Work instruction:
Within the entries below, every line containing "llval" is to be copied.

>>

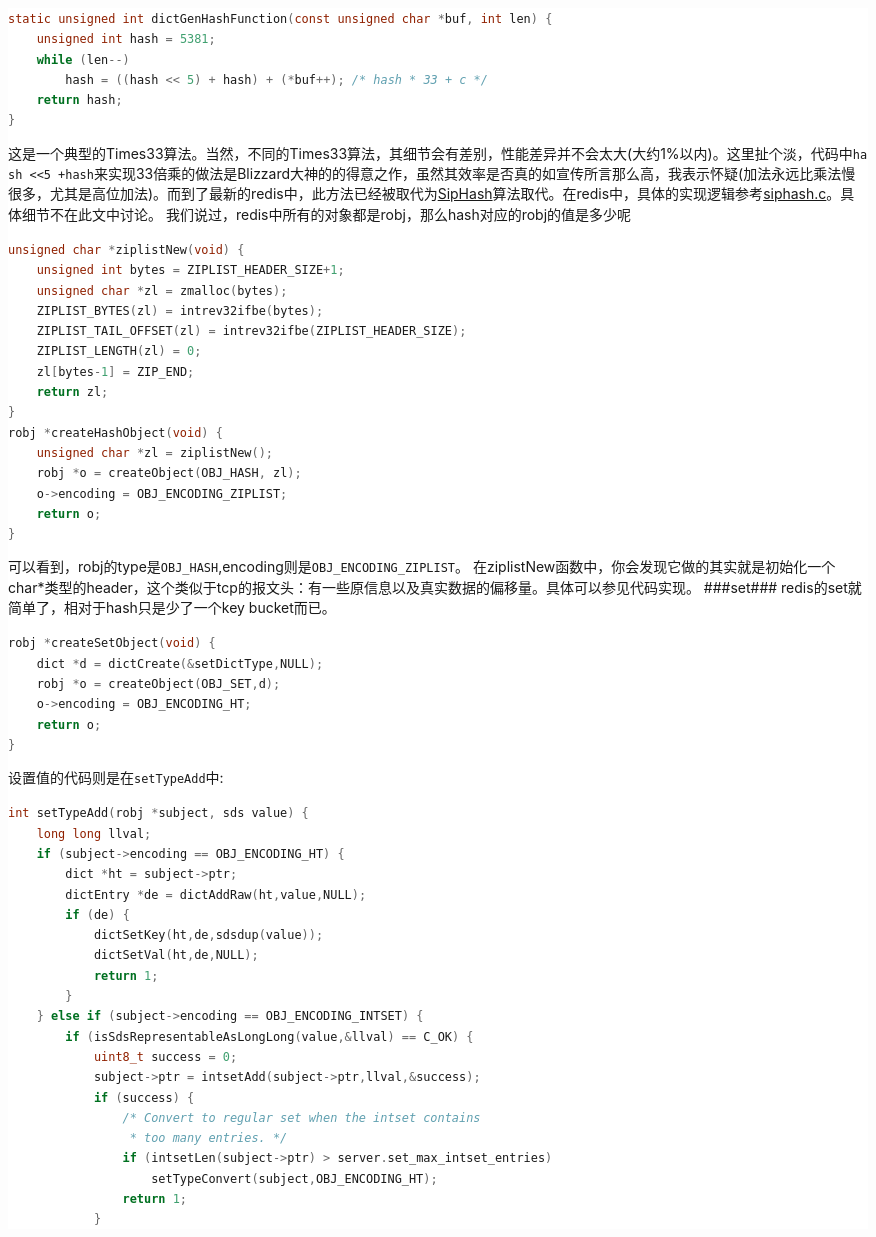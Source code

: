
 ```c
static unsigned int dictGenHashFunction(const unsigned char *buf, int len) {
    unsigned int hash = 5381;
    while (len--)
        hash = ((hash << 5) + hash) + (*buf++); /* hash * 33 + c */
    return hash;
}
```
这是一个典型的Times33算法。当然，不同的Times33算法，其细节会有差别，性能差异并不会太大(大约1%以内)。这里扯个淡，代码中```hash <<5 +hash```来实现33倍乘的做法是Blizzard大神的的得意之作，虽然其效率是否真的如宣传所言那么高，我表示怀疑(加法永远比乘法慢很多，尤其是高位加法)。而到了最新的redis中，此方法已经被取代为[SipHash](https://131002.net/siphash/siphash.pdf)算法取代。在redis中，具体的实现逻辑参考[siphash.c](https://github.com/antirez/redis/blob/unstable/src/siphash.c)。具体细节不在此文中讨论。
我们说过，redis中所有的对象都是robj，那么hash对应的robj的值是多少呢
```c
unsigned char *ziplistNew(void) {
    unsigned int bytes = ZIPLIST_HEADER_SIZE+1;
    unsigned char *zl = zmalloc(bytes);
    ZIPLIST_BYTES(zl) = intrev32ifbe(bytes);
    ZIPLIST_TAIL_OFFSET(zl) = intrev32ifbe(ZIPLIST_HEADER_SIZE);
    ZIPLIST_LENGTH(zl) = 0;
    zl[bytes-1] = ZIP_END;
    return zl;
}
robj *createHashObject(void) {
    unsigned char *zl = ziplistNew();
    robj *o = createObject(OBJ_HASH, zl);
    o->encoding = OBJ_ENCODING_ZIPLIST;
    return o;
}
```
可以看到，robj的type是```OBJ_HASH```,encoding则是```OBJ_ENCODING_ZIPLIST```。
在ziplistNew函数中，你会发现它做的其实就是初始化一个char*类型的header，这个类似于tcp的报文头：有一些原信息以及真实数据的偏移量。具体可以参见代码实现。
###set###
redis的set就简单了，相对于hash只是少了一个key bucket而已。
```c
robj *createSetObject(void) {
    dict *d = dictCreate(&setDictType,NULL);
    robj *o = createObject(OBJ_SET,d);
    o->encoding = OBJ_ENCODING_HT;
    return o;
}
```
设置值的代码则是在```setTypeAdd```中:
```c
int setTypeAdd(robj *subject, sds value) {
    long long llval;
    if (subject->encoding == OBJ_ENCODING_HT) {
        dict *ht = subject->ptr;
        dictEntry *de = dictAddRaw(ht,value,NULL);
        if (de) {
            dictSetKey(ht,de,sdsdup(value));
            dictSetVal(ht,de,NULL);
            return 1;
        }
    } else if (subject->encoding == OBJ_ENCODING_INTSET) {
        if (isSdsRepresentableAsLongLong(value,&llval) == C_OK) {
            uint8_t success = 0;
            subject->ptr = intsetAdd(subject->ptr,llval,&success);
            if (success) {
                /* Convert to regular set when the intset contains
                 * too many entries. */
                if (intsetLen(subject->ptr) > server.set_max_intset_entries)
                    setTypeConvert(subject,OBJ_ENCODING_HT);
                return 1;
            }
```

<<

Your response:
    long long llval;
        if (isSdsRepresentableAsLongLong(value,&llval) == C_OK) {
            subject->ptr = intsetAdd(subject->ptr,llval,&success);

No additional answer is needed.